Have you ever experienced the blood-boiling irritation induced by people who refuse to own up to their wrongdoings, even after they’ve been caught red-handed? Take the recent case of a 29-year-old Ohio man, who, after a three-year stint illegally collecting food stamps, blamed his $15,818 fraud on an innocent application error, as reported by the Lima News. (Now he can do another kind of stint.)
Three years after this Ohio man applied for, and began receiving, food stamps, the Allen County Department of Job and Family Services noticed that his application lacked a key piece of information: the income earned by his self-employed, live-in girlfriend. Ohio, like many states, requires that public assistance program applicants report their full household income, to capture the full scope of their needs. The state uses such disclosures to detect fraudulent and excessive disbursements, of course, but also to determine how to best improve the applicant’s living standards.

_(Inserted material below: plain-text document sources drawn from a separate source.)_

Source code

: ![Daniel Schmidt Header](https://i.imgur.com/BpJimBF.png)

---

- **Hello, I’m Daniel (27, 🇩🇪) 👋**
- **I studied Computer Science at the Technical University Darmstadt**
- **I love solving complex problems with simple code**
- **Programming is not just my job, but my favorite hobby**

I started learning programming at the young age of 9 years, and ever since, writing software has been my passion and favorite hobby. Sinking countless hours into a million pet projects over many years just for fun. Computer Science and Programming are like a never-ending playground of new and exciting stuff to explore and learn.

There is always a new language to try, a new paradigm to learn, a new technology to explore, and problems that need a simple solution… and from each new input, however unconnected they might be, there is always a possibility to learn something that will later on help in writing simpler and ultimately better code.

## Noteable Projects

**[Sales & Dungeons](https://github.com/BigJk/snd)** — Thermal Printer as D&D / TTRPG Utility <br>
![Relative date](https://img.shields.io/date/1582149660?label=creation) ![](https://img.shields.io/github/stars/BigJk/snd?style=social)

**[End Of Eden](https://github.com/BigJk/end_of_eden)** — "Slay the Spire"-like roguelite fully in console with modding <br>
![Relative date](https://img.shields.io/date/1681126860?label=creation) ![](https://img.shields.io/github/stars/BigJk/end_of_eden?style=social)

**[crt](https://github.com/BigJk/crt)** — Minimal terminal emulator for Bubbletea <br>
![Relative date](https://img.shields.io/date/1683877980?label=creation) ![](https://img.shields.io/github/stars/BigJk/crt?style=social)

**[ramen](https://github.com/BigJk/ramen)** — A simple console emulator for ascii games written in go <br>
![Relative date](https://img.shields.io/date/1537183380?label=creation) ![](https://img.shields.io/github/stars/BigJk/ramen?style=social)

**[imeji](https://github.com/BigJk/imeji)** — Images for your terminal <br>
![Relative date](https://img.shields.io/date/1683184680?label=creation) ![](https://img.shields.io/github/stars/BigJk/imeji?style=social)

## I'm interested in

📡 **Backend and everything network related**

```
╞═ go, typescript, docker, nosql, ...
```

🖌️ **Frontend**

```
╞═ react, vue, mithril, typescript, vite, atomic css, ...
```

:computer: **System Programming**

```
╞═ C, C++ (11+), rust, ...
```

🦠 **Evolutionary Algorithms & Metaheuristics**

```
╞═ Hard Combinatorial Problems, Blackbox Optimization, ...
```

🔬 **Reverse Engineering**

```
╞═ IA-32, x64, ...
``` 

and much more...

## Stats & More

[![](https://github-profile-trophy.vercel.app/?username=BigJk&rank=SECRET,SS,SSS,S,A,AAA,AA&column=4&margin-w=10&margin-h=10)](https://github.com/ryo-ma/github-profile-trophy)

This Buckeye bilker landed before a judge, not long after the state benefits office noticed the unreported income. The court convicted him of grand theft, a fourth-degree felony. But here’s the clincher: When ordered to pay back the cost of the stolen food stamps, do you know what this manhad the audacity to say to the presiding judge? That he simply would use his monthly Social Security disability check, issued by the state of Ohio, on taxpayer dollars, to pay restitution. (We’ve put a man on the moon, developed self-driving cars and can have our groceries delivered by drone, yet our society still has to suffer fraudsters like this.)
The judge subsequently sentenced him to three months in prison, followed by five years of supervised release. (Turns out, a brazen lack of accountability is not a successful formula for getting out of jail free.) Lacking the authority to impede the defendant’s plans to pay back the state with its own money, the judge was “left shaking his head.”
People such as this defendant, who boldly and unapologetically exploit a system that is designed to feed our most vulnerable citizens, actually serve as extra incentive to be vigilant about fraud. While social services abusers tend to be quite resourceful (oh, the irony), their hubris always catches up with them—often, in prison.